PROVIDED DATA:
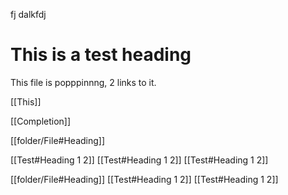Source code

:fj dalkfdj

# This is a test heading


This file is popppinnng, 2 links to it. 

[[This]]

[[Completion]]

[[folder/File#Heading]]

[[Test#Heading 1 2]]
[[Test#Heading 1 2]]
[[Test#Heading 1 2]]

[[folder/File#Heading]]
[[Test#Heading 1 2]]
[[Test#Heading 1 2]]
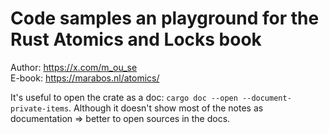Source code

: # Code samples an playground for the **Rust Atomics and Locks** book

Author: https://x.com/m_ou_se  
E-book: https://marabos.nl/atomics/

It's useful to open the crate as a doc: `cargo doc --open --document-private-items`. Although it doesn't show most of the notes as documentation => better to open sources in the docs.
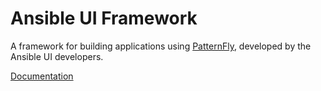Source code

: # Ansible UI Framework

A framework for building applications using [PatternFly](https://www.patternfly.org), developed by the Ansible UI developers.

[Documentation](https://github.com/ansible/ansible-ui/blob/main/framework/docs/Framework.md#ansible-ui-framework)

WHAT YOU NEED TO DO: Everything in the records above should come back word for word, except the pictures.

EXPECTED ANSWER:
Source code

:fj dalkfdj

# This is a test heading


This file is popppinnng, 2 links to it. 

[[This]]

[[Completion]]

[[folder/File#Heading]]

[[Test#Heading 1 2]]
[[Test#Heading 1 2]]
[[Test#Heading 1 2]]

[[folder/File#Heading]]
[[Test#Heading 1 2]]
[[Test#Heading 1 2]]
Source code

: # Code samples an playground for the **Rust Atomics and Locks** book

Author: https://x.com/m_ou_se  
E-book: https://marabos.nl/atomics/

It's useful to open the crate as a doc: `cargo doc --open --document-private-items`. Although it doesn't show most of the notes as documentation => better to open sources in the docs.
Source code

: # Ansible UI Framework

A framework for building applications using [PatternFly](https://www.patternfly.org), developed by the Ansible UI developers.

[Documentation](https://github.com/ansible/ansible-ui/blob/main/framework/docs/Framework.md#ansible-ui-framework)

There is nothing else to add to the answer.